Re: [PATCH 1/2 v2] fdmap(2)

From: Alexey Dobriyan <adobriyan@gmail.com>
To: Andy Lutomirski <luto@kernel.org>
Cc: Michael Kerrisk <mtk.manpages@gmail.com>,
	Andrew Morton <akpm@linux-foundation.org>,
	"linux-kernel@vger.kernel.org" <linux-kernel@vger.kernel.org>,
	Linux API <linux-api@vger.kernel.org>,
	Randy Dunlap <rdunlap@infradead.org>,
	Thomas Gleixner <tglx@linutronix.de>,
	Djalal Harouni <tixxdz@gmail.com>,
	Alexey Gladkov <gladkov.alexey@gmail.com>,
	Aliaksandr Patseyenak <Aliaksandr_Patseyenak1@epam.com>,
	Tatsiana Brouka <Tatsiana_Brouka@epam.com>
Subject: Re: [PATCH 1/2 v2] fdmap(2)
Date: Wed, 11 Oct 2017 20:37:46 +0300	[thread overview]
Message-ID: <20171011173746.GA2119@avx2> (raw)
In-Reply-To: <CALCETrW_8BHRtL5qPr4JHe_7TptEwc_4ZoDiuhZZE6Ph979YKQ@mail.gmail.com>

On Thu, Sep 28, 2017 at 08:02:23AM -0700, Andy Lutomirski wrote:
> On Thu, Sep 28, 2017 at 3:55 AM, Alexey Dobriyan <adobriyan@gmail.com> wrote:
> > On 9/28/17, Michael Kerrisk (man-pages) <mtk.manpages@gmail.com> wrote:
> >> On 27 September 2017 at 17:03, Andy Lutomirski <luto@amacapital.net> wrote:
> >
> >>>> The idea is to start process. In ideal world, only bynary system calls
> >>>> would exist and shells could emulate /proc/* same way bash implement
> >>>> /dev/tcp
> >>>
> >>> Then start the process by doing it for real and making it obviously
> >>> useful.  We should not add a pair of vaguely useful, rather weak
> >>> syscalls just to start a process of modernizing /proc.
> >
> > Before doing it for real it would be nice to have at least a nod
> > from people in charge that syscalls which return binary
> > information are OK. Otherwise some EIATF guy will just say
> > "NAK /proc is fine, it always was fine".
> 
> There's nothing inherently wrong with syscalls that return binary
> information.  There is something wrong with reinventing the world with
> insufficient justification, though.
> 
> /proc may be old, clunky, and kind of slow, but it has a lot of good
> things going for it.  It supports access control (DAC and MAC).  It
> handles namespacing in a way that's awkward but supported by all the
> existing namespace managers.  It may soon support mount options, which
> is rather important.
> 
> I feel like we've been discussing this performance issue for over a
> year, and I distinctly recall discussing it in Santa Fe.  I suggested
> a two-pronged approach:
> 
> 1. Add a new syscall that will, in a single call, open, read, and
> close a proc file and maybe even a regular non-proc file.  Like this:
> 
> long readfileat(int dirfd, const char *path, void *buf, size_t len, int flags);
> 
> 2. Where needed, add new /proc files with lighter-weight
> representations.  I think we discussed something that's like status
> but in nl_attr format.
> 
> This doesn't end up with a bunch of code duplication the way that a
> full-blown syscall-based reimplementation would.  It supports all the
> /proc features rather than just a subset.  It fully respects access
> control, future mount options, and the potential lack of a /proc
> mount.

Aplogies for delayed answer.

The code duplication exists solely because sometime in the beginning
/proc was chosen. There was another route: design system calls for
getting process statistics and add another binary to coreutils
which uses said system calls so that shell scripts could use them.
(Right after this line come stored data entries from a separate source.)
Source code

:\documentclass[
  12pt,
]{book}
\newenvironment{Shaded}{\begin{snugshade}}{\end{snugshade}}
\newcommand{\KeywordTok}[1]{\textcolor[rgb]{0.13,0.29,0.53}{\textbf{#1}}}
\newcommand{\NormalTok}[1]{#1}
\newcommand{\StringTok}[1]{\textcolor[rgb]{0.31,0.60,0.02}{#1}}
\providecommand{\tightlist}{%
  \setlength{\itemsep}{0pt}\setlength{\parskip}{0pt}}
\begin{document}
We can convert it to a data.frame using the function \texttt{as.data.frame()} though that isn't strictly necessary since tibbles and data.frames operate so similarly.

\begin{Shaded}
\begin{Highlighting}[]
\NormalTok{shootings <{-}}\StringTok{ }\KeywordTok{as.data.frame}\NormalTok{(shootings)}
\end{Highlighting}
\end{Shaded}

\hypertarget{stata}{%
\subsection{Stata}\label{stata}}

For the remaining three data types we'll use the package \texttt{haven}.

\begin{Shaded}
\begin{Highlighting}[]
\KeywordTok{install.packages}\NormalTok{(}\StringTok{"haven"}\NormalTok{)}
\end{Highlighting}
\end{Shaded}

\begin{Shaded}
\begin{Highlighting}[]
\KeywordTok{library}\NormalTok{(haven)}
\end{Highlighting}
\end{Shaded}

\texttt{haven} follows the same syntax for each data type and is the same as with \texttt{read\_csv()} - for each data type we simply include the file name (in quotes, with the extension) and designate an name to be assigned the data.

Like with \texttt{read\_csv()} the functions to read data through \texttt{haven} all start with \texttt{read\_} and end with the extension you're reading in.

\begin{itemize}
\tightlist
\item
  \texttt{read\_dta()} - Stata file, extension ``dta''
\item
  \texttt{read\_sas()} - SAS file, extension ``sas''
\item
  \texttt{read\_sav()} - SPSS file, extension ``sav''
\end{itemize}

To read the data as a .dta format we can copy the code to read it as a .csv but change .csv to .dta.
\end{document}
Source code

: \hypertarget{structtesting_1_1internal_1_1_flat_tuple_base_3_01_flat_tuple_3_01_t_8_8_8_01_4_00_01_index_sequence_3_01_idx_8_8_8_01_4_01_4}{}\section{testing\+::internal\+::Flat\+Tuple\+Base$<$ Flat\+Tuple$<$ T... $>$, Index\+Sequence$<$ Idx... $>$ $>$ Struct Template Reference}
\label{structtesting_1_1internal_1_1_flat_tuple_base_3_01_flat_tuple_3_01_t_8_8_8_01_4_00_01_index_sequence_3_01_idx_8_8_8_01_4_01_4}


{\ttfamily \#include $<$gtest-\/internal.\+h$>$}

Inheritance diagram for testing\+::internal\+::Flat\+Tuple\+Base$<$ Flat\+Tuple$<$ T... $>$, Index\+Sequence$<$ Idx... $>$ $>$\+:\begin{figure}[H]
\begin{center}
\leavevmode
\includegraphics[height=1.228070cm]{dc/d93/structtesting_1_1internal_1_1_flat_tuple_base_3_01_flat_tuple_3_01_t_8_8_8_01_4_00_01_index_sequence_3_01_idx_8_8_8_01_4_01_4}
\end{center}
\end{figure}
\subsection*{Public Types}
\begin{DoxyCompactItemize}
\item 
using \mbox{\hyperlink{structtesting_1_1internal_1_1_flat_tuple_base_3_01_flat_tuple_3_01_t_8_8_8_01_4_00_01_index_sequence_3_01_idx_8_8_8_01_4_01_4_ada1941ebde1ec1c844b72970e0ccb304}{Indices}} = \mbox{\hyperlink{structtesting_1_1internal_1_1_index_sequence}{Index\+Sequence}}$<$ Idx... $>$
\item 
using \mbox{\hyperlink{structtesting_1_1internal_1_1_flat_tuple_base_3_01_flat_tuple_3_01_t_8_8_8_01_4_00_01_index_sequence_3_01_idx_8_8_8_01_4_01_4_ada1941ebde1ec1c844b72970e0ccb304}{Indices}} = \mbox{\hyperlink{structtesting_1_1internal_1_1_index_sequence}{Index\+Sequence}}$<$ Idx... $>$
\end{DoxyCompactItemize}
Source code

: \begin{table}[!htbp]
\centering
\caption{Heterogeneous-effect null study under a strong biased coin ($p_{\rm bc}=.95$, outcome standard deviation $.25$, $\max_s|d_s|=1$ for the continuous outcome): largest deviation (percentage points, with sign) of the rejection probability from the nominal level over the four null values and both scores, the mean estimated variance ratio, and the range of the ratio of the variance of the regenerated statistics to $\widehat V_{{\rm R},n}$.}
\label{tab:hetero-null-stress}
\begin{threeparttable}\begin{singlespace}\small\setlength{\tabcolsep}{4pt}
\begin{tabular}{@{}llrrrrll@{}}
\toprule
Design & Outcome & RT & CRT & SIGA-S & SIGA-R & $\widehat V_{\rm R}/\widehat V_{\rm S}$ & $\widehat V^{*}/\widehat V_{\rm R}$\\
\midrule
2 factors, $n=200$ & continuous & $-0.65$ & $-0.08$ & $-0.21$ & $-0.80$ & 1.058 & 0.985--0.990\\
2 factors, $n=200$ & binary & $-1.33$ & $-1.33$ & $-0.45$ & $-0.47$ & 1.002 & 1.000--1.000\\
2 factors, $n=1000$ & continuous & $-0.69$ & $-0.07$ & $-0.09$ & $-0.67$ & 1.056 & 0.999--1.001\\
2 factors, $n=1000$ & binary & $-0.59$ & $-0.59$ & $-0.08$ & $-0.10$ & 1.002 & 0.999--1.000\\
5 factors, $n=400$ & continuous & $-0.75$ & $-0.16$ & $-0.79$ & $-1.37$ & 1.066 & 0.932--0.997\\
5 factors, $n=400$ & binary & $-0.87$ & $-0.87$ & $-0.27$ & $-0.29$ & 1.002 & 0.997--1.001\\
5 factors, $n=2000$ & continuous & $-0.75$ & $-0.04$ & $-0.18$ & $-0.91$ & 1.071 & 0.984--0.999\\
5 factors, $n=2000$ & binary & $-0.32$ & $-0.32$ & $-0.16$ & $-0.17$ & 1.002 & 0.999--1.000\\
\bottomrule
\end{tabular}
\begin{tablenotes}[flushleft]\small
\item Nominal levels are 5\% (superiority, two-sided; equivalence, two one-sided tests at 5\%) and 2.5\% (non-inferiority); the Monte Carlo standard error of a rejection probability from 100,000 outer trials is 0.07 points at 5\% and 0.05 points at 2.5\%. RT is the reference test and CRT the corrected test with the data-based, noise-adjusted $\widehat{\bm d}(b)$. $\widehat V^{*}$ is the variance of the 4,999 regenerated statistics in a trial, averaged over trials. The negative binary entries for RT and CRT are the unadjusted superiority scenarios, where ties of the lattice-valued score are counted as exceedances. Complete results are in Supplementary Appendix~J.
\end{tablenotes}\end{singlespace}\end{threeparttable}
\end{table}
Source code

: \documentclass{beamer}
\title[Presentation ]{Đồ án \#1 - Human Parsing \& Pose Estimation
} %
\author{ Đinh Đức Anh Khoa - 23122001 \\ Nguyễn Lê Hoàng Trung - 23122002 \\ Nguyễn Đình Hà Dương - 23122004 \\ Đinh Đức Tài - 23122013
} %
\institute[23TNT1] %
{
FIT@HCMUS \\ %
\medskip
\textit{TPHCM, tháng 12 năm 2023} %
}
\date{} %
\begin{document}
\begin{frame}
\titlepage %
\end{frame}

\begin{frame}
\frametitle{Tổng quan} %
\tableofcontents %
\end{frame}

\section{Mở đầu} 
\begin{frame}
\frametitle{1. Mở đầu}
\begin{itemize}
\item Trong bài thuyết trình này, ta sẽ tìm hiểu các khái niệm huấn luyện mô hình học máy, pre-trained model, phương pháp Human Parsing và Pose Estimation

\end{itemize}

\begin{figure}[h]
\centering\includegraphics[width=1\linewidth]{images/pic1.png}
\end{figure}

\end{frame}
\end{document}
It is _never_ late to simply stop expanding /proc.

> > Or look from another angle: sched_setaffinity exists but there is
> > no /proc counterpart, shells must use taskset(1) and world didn't end.
> 
> sched_setaffinity() modifies the caller.  /proc wouldn't have made much sense.

I think you're technically wrong: sched_setaffinity(2) doesn't modify
supplied cpumask in userspace. But even if it did it doesn't matter:
imaginary /proc/*/affinity file would simply be re-read to verify that
it was indeed set correctly to mimic umask(2) behaviour.

> >> I concur.
> >>
> >> Alexey, you still have not wxplained who specifically needs this
> >> right now, and how, precisely, they plan to use the new system calls.
> >> It is all very arm-wavey so far.
> >
> > It is not if you read even example program in the original patch.
> > Any program which queries information about file descriptors
> > will benefit both in CPU and memory usage.
> >
> > void closefrom(int start)
> > {
> >         int fd[1024];
> >         int n;
> >
> >         while ((n = fdmap(0, fd, sizeof(fd)/sizeof(fd[0]), start)) > 0) {
> >                 unsigned int i;
> >
> >                 for (i = 0; i < n; i++)
> >                         close(fd[i]);
> >
> >                 start = fd[n - 1] + 1;
> >         }
> > }
> >
> > CRIU naturally to know everything about descriptors of target processes:
> > It does:
> >
> > int predump_task_files(int pid)
> > {
> >         struct dirent *de;
> >         DIR *fd_dir;
> >         int ret = -1;
> >
> >         pr_info("Pre-dump fds for %d)\n", pid);
> >
> >         fd_dir = opendir_proc(pid, "fd");
> >         if (!fd_dir)
> >                 return -1;
> >
> >         while ((de = readdir(fd_dir))) {
> >                 if (dir_dots(de))
> >                         continue;
> >
> >                 if (predump_one_fd(pid, atoi(de->d_name)))
> >                         goto out;
> >         }
> >
> >         ret = 0;
> > out:
> >         closedir(fd_dir);
> >         return ret;
> > }
> >
> > which is again inefficient.
> 
> And /proc/PID/fds would solve this.

Retaining all /proc problems, to reiterate:
* 3 dentries, 3 inodes (allocating and instantiating),
* 1 struct file + descriptor
* 1 page for seqfile buffer,
* converting, copying more than necessary (strings are never better than binary)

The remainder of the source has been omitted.